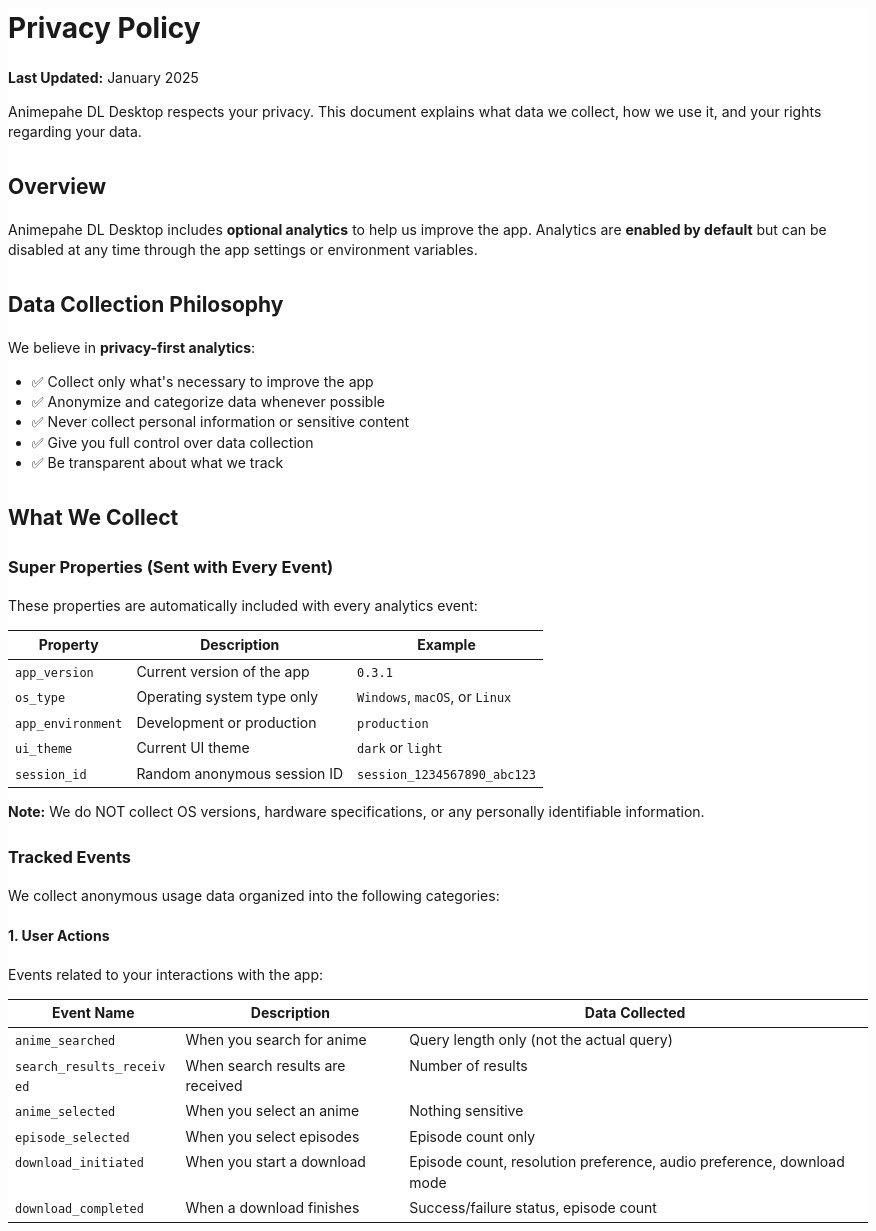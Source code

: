 # Privacy Policy

**Last Updated:** January 2025

Animepahe DL Desktop respects your privacy. This document explains what data we collect, how we use it, and your rights regarding your data.

## Overview

Animepahe DL Desktop includes **optional analytics** to help us improve the app. Analytics are **enabled by default** but can be disabled at any time through the app settings or environment variables.

## Data Collection Philosophy

We believe in **privacy-first analytics**:
- ✅ Collect only what's necessary to improve the app
- ✅ Anonymize and categorize data whenever possible
- ✅ Never collect personal information or sensitive content
- ✅ Give you full control over data collection
- ✅ Be transparent about what we track

## What We Collect

### Super Properties (Sent with Every Event)

These properties are automatically included with every analytics event:

| Property | Description | Example |
|----------|-------------|---------|
| `app_version` | Current version of the app | `0.3.1` |
| `os_type` | Operating system type only | `Windows`, `macOS`, or `Linux` |
| `app_environment` | Development or production | `production` |
| `ui_theme` | Current UI theme | `dark` or `light` |
| `session_id` | Random anonymous session ID | `session_1234567890_abc123` |

**Note:** We do NOT collect OS versions, hardware specifications, or any personally identifiable information.

### Tracked Events

We collect anonymous usage data organized into the following categories:

#### 1. User Actions

Events related to your interactions with the app:

| Event Name | Description | Data Collected |
|------------|-------------|----------------|
| `anime_searched` | When you search for anime | Query length only (not the actual query) |
| `search_results_received` | When search results are received | Number of results |
| `anime_selected` | When you select an anime | Nothing sensitive |
| `episode_selected` | When you select episodes | Episode count only |
| `download_initiated` | When you start a download | Episode count, resolution preference, audio preference, download mode |
| `download_completed` | When a download finishes | Success/failure status, episode count |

#### [WORK TO COMPLETE]
Using the data above, reproduce exactly the lines between those holding "Development or production" and "Nothing sensitive |", inclusive, and no others.

#### [EXERCISE SOLUTION]
| `app_environment` | Development or production | `production` |
| `ui_theme` | Current UI theme | `dark` or `light` |
| `session_id` | Random anonymous session ID | `session_1234567890_abc123` |

**Note:** We do NOT collect OS versions, hardware specifications, or any personally identifiable information.

### Tracked Events

We collect anonymous usage data organized into the following categories:

#### 1. User Actions

Events related to your interactions with the app:

| Event Name | Description | Data Collected |
|------------|-------------|----------------|
| `anime_searched` | When you search for anime | Query length only (not the actual query) |
| `search_results_received` | When search results are received | Number of results |
| `anime_selected` | When you select an anime | Nothing sensitive |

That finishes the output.